## RAW DATA
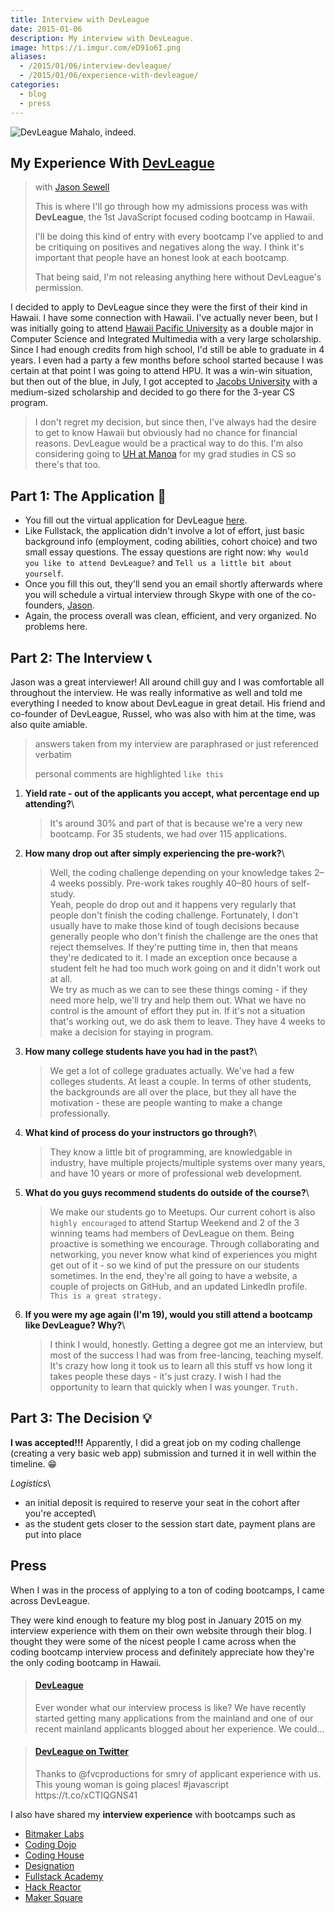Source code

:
 ```yaml
---
title: Interview with DevLeague
date: 2015-01-06
description: My interview with DevLeague.
image: https://i.imgur.com/eD91o6I.png
aliases:
  - /2015/01/06/interview-devleague/
  - /2015/01/06/experience-with-devleague/
categories:
  - blog
  - press
---
```


![DevLeague](https://i.imgur.com/c0ELCx3.jpg) Mahalo, indeed.

## My Experience With [DevLeague](https://www.devleague.com "DevLeague")

> with [Jason Sewell](https://www.linkedin.com/in/jasonsewell "Jason Sewell")
>
> This is where I'll go through how my admissions process was with **DevLeague**, the 1st JavaScript focused coding bootcamp in Hawaii.
>
> I'll be doing this kind of entry with every bootcamp I've applied to and be critiquing on positives and negatives along the way. I think it's important that people have an honest look at each bootcamp.
>
> That being said, I'm not releasing anything here without DevLeague's permission.

I decided to apply to DevLeague since they were the first of their kind in Hawaii. I have some connection with Hawaii. I've actually never been, but I was initially going to attend [Hawaii Pacific University](https://www.hpu.edu "HPU") as a double major in Computer Science and Integrated Multimedia with a very large scholarship. Since I had enough credits from high school, I'd still be able to graduate in 4 years. I even had a party a few months before school started because I was certain at that point I was going to attend HPU. It was a win-win situation, but then out of the blue, in July, I got accepted to [Jacobs University](https://www.jacobs-university.de "Jacobs University") with a medium-sized scholarship and decided to go there for the 3-year CS program.

> I don't regret my decision, but since then, I've always had the desire to get to know Hawaii but obviously had no chance for financial reasons. DevLeague would be a practical way to do this. I'm also considering going to [UH at Manoa](https://www.ics.hawaii.edu "UH@Manoa CS") for my grad studies in CS so there's that too.

## Part 1: The Application 📝

- You fill out the virtual application for DevLeague [here](https://www.devleague.com/apply "Apply to DevLeague").
- Like Fullstack, the application didn't involve a lot of effort, just basic background info (employment, coding abilities, cohort choice) and two small essay questions. The essay questions are right now: `Why would you like to attend DevLeague?` and `Tell us a little bit about yourself`.
- Once you fill this out, they'll send you an email shortly afterwards where you will schedule a virtual interview through Skype with one of the co-founders, [Jason](https://twitter.com/sewell_jason "Jason - Twitter").
- Again, the process overall was clean, efficient, and very organized. No problems here.

## Part 2: The Interview 📞

Jason was a great interviewer! All around chill guy and I was comfortable all throughout the interview. He was really informative as well and told me everything I needed to know about DevLeague in great detail. His friend and co-founder of DevLeague, Russel, who was also with him at the time, was also quite amiable.

> answers taken from my interview are paraphrased or just referenced verbatim
>
> personal comments are highlighted `like this`

1.  **Yield rate - out of the applicants you accept, what percentage end up attending?**\

    > It's around 30% and part of that is because we're a very new bootcamp. For 35 students, we had over 115 applications.

2.  **How many drop out after simply experiencing the pre-work?**\

    > Well, the coding challenge depending on your knowledge takes 2–4 weeks possibly. Pre-work takes roughly 40–80 hours of self-study.\
    > Yeah, people do drop out and it happens very regularly that people don't finish the coding challenge. Fortunately, I don't usually have to make those kind of tough decisions because generally people who don't finish the challenge are the ones that reject themselves. If they're putting time in, then that means they're dedicated to it. I made an exception once because a student felt he had too much work going on and it didn't work out at all.\
    > We try as much as we can to see these things coming - if they need more help, we'll try and help them out. What we have no control is the amount of effort they put in. If it's not a situation that's working out, we do ask them to leave. They have 4 weeks to make a decision for staying in program.

3.  **How many college students have you had in the past?**\

    > We get a lot of college graduates actually. We've had a few colleges students. At least a couple. In terms of other students, the backgrounds are all over the place, but they all have the motivation - these are people wanting to make a change professionally.

4.  **What kind of process do your instructors go through?**\

    > They know a little bit of programming, are knowledgable in industry, have multiple projects/multiple systems over many years, and have 10 years or more of professional web development.

5.  **What do you guys recommend students do outside of the course?**\

    > We make our students go to Meetups. Our current cohort is also `highly encouraged` to attend Startup Weekend and 2 of the 3 winning teams had members of DevLeague on them. Being proactive is something we encourage. Through collaborating and networking, you never know what kind of experiences you might get out of it - so we kind of put the pressure on our students sometimes. In the end, they're all going to have a website, a couple of projects on GitHub, and an updated LinkedIn profile. `This is a great strategy.`

6.  **If you were my age again (I'm 19), would you still attend a bootcamp like DevLeague? Why?**\

    > I think I would, honestly. Getting a degree got me an interview, but most of the success I had was from free-lancing, teaching myself. It's crazy how long it took us to learn all this stuff vs how long it takes people these days - it's just crazy. I wish I had the opportunity to learn that quickly when I was younger. `Truth.`

## Part 3: The Decision 💡

**I was accepted!!!** Apparently, I did a great job on my coding challenge (creating a very basic web app) submission and turned it in well within the timeline. 😁

_Logistics_\

- an initial deposit is required to reserve your seat in the cohort after you're accepted\
- as the student gets closer to the session start date, payment plans are put into place

## Press

When I was in the process of applying to a ton of coding bootcamps, I came
across DevLeague.

They were kind enough to feature my blog post in January 2015 on my interview experience
with them on their own website through their blog. I thought they were
some of the nicest people I came across when the coding bootcamp interview
process and definitely appreciate how they're the only coding bootcamp in
Hawaii.

<blockquote class="embedly-card" data-card-controls="0"><h4><a href="https://www.facebook.com/permalink.php?story_fbid=702971763154795&id=419352214850086">DevLeague</a></h4><p>Ever wonder what our interview process is like? We have recently started getting many applications from the mainland and one of our recent mainland applicants blogged about her experience. We could...</p></blockquote>
<script async src="//cdn.embedly.com/widgets/platform.js" charset="UTF-8"></script>

<blockquote class="embedly-card" data-card-controls="0"><h4><a href="https://twitter.com/devleaguehawaii/status/556569297133510656">DevLeague on Twitter</a></h4><p>Thanks to @fvcproductions for smry of applicant experience with us. This young woman is going places! #javascript https://t.co/xCTIQGNS41</p></blockquote>
<script async src="//cdn.embedly.com/widgets/platform.js" charset="UTF-8"></script>

I also have shared my **interview experience** with bootcamps such as

- [Bitmaker Labs](/2014/03/12/interview-bitmaker-labs/ "Bitmaker Labs")
- [Coding Dojo](/2015/01/06/interview-coding-dojo/ "Coding Dojo")
- [Coding House](/2015/01/06/coding-house-interview/ "Interview with Coding House 🏠")
- [Designation](/2015/01/06/interview-with-designation/ "Interview with Designation 🎨")
- [Fullstack Academy](/2014/12/28/my-experience-with-fullstack-academy-of-code/ "My Experience with Fullstack Academy of Code 💻")
- [Hack Reactor](/2015/01/05/questioning-hack-reactor/ "Questioning Hack Reactor 🔑")
- [Maker Square](/2015/01/14/my-experience-with-makersquare-%f0%9f%92/ "My Experience with MakerSquare 💻")
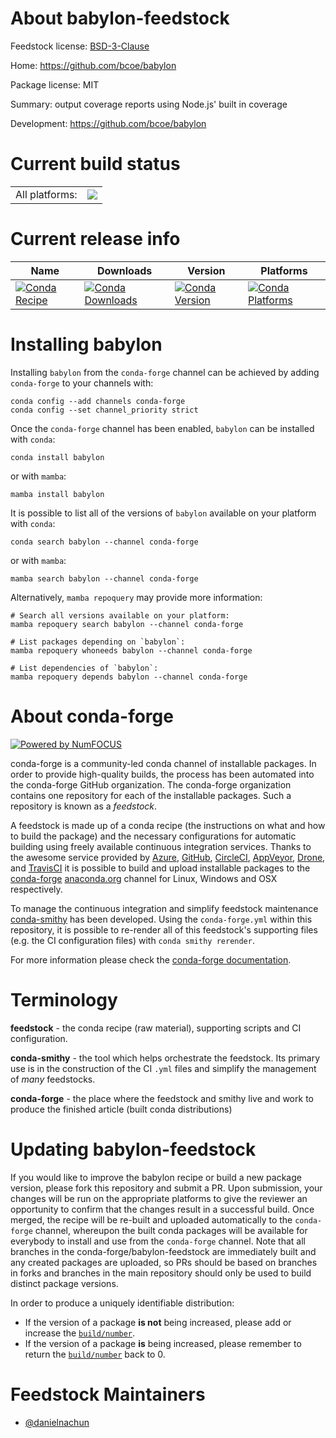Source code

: About babylon-feedstock
=======================

Feedstock license: [BSD-3-Clause](https://github.com/conda-forge/babylon-feedstock/blob/main/LICENSE.txt)

Home: https://github.com/bcoe/babylon

Package license: MIT

Summary: output coverage reports using Node.js' built in coverage

Development: https://github.com/bcoe/babylon

Current build status
====================


<table><tr><td>All platforms:</td>
    <td>
      <a href="https://dev.azure.com/conda-forge/feedstock-builds/_build/latest?definitionId=24375&branchName=main">
        <img src="https://dev.azure.com/conda-forge/feedstock-builds/_apis/build/status/babylon-feedstock?branchName=main">
      </a>
    </td>
  </tr>
</table>

Current release info
====================

| Name | Downloads | Version | Platforms |
| --- | --- | --- | --- |
| [![Conda Recipe](https://img.shields.io/badge/recipe-babylon-green.svg)](https://anaconda.org/conda-forge/babylon) | [![Conda Downloads](https://img.shields.io/conda/dn/conda-forge/babylon.svg)](https://anaconda.org/conda-forge/babylon) | [![Conda Version](https://img.shields.io/conda/vn/conda-forge/babylon.svg)](https://anaconda.org/conda-forge/babylon) | [![Conda Platforms](https://img.shields.io/conda/pn/conda-forge/babylon.svg)](https://anaconda.org/conda-forge/babylon) |

Installing babylon
==================

Installing `babylon` from the `conda-forge` channel can be achieved by adding `conda-forge` to your channels with:

```
conda config --add channels conda-forge
conda config --set channel_priority strict
```

Once the `conda-forge` channel has been enabled, `babylon` can be installed with `conda`:

```
conda install babylon
```

or with `mamba`:

```
mamba install babylon
```

It is possible to list all of the versions of `babylon` available on your platform with `conda`:

```
conda search babylon --channel conda-forge
```

or with `mamba`:

```
mamba search babylon --channel conda-forge
```

Alternatively, `mamba repoquery` may provide more information:

```
# Search all versions available on your platform:
mamba repoquery search babylon --channel conda-forge

# List packages depending on `babylon`:
mamba repoquery whoneeds babylon --channel conda-forge

# List dependencies of `babylon`:
mamba repoquery depends babylon --channel conda-forge
```


About conda-forge
=================

[![Powered by
NumFOCUS](https://img.shields.io/badge/powered%20by-NumFOCUS-orange.svg?style=flat&colorA=E1523D&colorB=007D8A)](https://numfocus.org)

conda-forge is a community-led conda channel of installable packages.
In order to provide high-quality builds, the process has been automated into the
conda-forge GitHub organization. The conda-forge organization contains one repository
for each of the installable packages. Such a repository is known as a *feedstock*.

A feedstock is made up of a conda recipe (the instructions on what and how to build
the package) and the necessary configurations for automatic building using freely
available continuous integration services. Thanks to the awesome service provided by
[Azure](https://azure.microsoft.com/en-us/services/devops/), [GitHub](https://github.com/),
[CircleCI](https://circleci.com/), [AppVeyor](https://www.appveyor.com/),
[Drone](https://cloud.drone.io/welcome), and [TravisCI](https://travis-ci.com/)
it is possible to build and upload installable packages to the
[conda-forge](https://anaconda.org/conda-forge) [anaconda.org](https://anaconda.org/)
channel for Linux, Windows and OSX respectively.

To manage the continuous integration and simplify feedstock maintenance
[conda-smithy](https://github.com/conda-forge/conda-smithy) has been developed.
Using the ``conda-forge.yml`` within this repository, it is possible to re-render all of
this feedstock's supporting files (e.g. the CI configuration files) with ``conda smithy rerender``.

For more information please check the [conda-forge documentation](https://conda-forge.org/docs/).

Terminology
===========

**feedstock** - the conda recipe (raw material), supporting scripts and CI configuration.

**conda-smithy** - the tool which helps orchestrate the feedstock.
                   Its primary use is in the construction of the CI ``.yml`` files
                   and simplify the management of *many* feedstocks.

**conda-forge** - the place where the feedstock and smithy live and work to
                  produce the finished article (built conda distributions)


Updating babylon-feedstock
==========================

If you would like to improve the babylon recipe or build a new
package version, please fork this repository and submit a PR. Upon submission,
your changes will be run on the appropriate platforms to give the reviewer an
opportunity to confirm that the changes result in a successful build. Once
merged, the recipe will be re-built and uploaded automatically to the
`conda-forge` channel, whereupon the built conda packages will be available for
everybody to install and use from the `conda-forge` channel.
Note that all branches in the conda-forge/babylon-feedstock are
immediately built and any created packages are uploaded, so PRs should be based
on branches in forks and branches in the main repository should only be used to
build distinct package versions.

In order to produce a uniquely identifiable distribution:
 * If the version of a package **is not** being increased, please add or increase
   the [``build/number``](https://docs.conda.io/projects/conda-build/en/latest/resources/define-metadata.html#build-number-and-string).
 * If the version of a package **is** being increased, please remember to return
   the [``build/number``](https://docs.conda.io/projects/conda-build/en/latest/resources/define-metadata.html#build-number-and-string)
   back to 0.

Feedstock Maintainers
=====================

* [@danielnachun](https://github.com/danielnachun/)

## REQUIRED WORK
Up to and including the line containing "without DevLeague's permission.", quote each line of the entries above from the very first, please, exactly and without images.

## RESPONSE TO THE EXERCISE
Source code

:
 ```yaml
---
title: Interview with DevLeague
date: 2015-01-06
description: My interview with DevLeague.
image: https://i.imgur.com/eD91o6I.png
aliases:
  - /2015/01/06/interview-devleague/
  - /2015/01/06/experience-with-devleague/
categories:
  - blog
  - press
---
```


![DevLeague](https://i.imgur.com/c0ELCx3.jpg) Mahalo, indeed.

## My Experience With [DevLeague](https://www.devleague.com "DevLeague")

> with [Jason Sewell](https://www.linkedin.com/in/jasonsewell "Jason Sewell")
>
> This is where I'll go through how my admissions process was with **DevLeague**, the 1st JavaScript focused coding bootcamp in Hawaii.
>
> I'll be doing this kind of entry with every bootcamp I've applied to and be critiquing on positives and negatives along the way. I think it's important that people have an honest look at each bootcamp.
>
> That being said, I'm not releasing anything here without DevLeague's permission.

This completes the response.